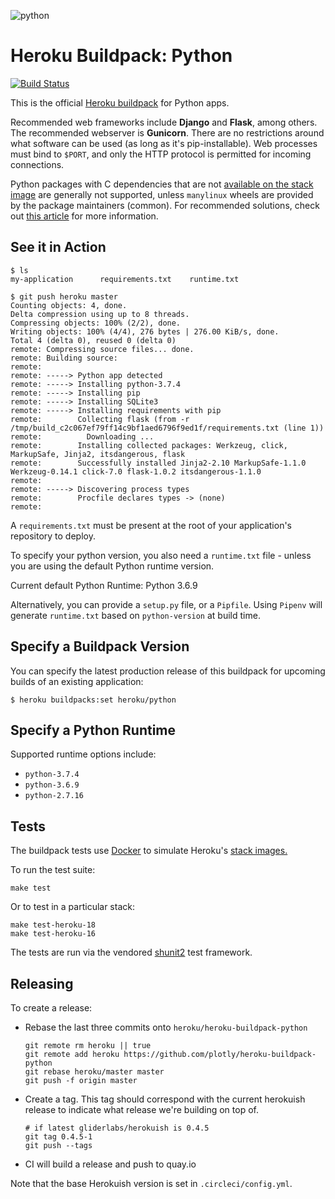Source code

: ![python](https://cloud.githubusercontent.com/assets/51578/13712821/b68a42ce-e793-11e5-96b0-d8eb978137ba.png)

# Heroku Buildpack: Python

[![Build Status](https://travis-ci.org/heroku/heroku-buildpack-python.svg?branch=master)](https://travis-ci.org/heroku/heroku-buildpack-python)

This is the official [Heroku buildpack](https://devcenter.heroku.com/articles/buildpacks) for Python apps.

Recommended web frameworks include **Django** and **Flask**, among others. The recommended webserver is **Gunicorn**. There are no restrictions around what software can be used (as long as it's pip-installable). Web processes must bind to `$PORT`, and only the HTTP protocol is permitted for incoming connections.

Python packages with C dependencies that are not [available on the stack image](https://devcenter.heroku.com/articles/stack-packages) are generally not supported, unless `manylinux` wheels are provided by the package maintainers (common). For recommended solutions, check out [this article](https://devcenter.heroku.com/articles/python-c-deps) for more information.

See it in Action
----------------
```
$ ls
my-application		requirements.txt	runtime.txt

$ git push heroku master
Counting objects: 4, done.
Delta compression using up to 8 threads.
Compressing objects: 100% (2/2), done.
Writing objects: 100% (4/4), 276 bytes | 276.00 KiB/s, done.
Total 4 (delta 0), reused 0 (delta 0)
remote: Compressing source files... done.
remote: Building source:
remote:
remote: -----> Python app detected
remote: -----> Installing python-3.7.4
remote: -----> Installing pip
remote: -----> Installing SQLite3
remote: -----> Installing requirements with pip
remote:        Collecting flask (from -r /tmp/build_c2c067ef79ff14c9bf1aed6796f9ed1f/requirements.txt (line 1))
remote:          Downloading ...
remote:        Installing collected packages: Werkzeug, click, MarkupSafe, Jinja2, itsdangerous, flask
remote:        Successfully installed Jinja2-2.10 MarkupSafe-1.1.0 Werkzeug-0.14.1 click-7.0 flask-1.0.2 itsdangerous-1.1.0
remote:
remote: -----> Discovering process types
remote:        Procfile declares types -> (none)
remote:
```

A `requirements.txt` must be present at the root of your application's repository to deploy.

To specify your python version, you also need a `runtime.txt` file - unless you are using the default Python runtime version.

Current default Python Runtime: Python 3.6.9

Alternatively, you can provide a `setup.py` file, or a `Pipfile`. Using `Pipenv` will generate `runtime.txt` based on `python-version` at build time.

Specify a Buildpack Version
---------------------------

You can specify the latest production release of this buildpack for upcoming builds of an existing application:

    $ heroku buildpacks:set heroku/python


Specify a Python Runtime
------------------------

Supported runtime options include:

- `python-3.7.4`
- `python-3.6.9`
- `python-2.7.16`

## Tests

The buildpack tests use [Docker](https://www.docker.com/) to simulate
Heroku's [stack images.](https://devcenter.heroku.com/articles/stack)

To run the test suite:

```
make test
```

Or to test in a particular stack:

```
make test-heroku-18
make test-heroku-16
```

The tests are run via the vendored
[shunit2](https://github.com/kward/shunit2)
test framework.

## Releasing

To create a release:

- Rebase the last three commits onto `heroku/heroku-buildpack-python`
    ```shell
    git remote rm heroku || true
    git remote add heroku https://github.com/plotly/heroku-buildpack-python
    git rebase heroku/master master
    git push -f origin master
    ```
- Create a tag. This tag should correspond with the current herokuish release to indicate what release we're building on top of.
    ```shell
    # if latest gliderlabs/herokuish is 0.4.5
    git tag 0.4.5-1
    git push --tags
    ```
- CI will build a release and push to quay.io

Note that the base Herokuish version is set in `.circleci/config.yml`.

= = =

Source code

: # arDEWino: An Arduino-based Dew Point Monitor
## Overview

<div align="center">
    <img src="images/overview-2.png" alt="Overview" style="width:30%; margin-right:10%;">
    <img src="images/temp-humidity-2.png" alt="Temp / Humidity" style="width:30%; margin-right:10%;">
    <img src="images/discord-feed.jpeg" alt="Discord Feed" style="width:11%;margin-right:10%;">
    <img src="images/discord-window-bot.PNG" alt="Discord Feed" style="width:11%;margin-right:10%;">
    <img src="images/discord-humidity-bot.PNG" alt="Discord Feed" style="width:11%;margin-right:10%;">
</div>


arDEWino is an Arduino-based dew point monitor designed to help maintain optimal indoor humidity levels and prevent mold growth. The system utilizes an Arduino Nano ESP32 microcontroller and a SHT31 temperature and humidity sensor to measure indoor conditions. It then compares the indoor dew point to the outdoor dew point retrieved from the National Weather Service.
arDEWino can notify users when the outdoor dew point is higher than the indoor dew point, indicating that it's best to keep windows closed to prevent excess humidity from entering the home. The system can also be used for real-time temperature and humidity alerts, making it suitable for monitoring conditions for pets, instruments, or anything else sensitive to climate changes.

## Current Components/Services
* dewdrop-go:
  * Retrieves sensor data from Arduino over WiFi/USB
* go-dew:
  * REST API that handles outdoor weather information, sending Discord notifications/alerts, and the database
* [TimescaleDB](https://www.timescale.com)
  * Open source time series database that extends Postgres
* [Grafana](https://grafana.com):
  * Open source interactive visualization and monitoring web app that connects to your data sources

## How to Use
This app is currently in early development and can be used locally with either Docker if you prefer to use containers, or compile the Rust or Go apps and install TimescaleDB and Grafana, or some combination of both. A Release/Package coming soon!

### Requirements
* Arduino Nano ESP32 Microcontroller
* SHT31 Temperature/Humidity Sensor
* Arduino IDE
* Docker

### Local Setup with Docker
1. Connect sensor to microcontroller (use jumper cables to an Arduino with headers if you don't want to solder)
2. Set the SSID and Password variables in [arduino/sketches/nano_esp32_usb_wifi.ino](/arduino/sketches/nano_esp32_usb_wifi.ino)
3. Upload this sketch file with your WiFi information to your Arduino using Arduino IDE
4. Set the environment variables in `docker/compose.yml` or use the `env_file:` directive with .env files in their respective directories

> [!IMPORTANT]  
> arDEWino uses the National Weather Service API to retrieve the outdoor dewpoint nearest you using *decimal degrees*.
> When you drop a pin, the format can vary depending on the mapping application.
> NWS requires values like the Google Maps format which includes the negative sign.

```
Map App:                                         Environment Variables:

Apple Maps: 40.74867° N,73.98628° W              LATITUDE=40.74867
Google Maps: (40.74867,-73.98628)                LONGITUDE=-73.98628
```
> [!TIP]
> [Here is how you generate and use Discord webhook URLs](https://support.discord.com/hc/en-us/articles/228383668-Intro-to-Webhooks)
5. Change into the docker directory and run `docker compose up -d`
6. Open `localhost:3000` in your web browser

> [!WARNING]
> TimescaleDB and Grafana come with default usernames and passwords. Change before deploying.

= = =

* Exercise directions *
Scan the entries for the word "click". Report each line that has it.

* Solution to this task *
remote:        Installing collected packages: Werkzeug, click, MarkupSafe, Jinja2, itsdangerous, flask
remote:        Successfully installed Jinja2-2.10 MarkupSafe-1.1.0 Werkzeug-0.14.1 click-7.0 flask-1.0.2 itsdangerous-1.1.0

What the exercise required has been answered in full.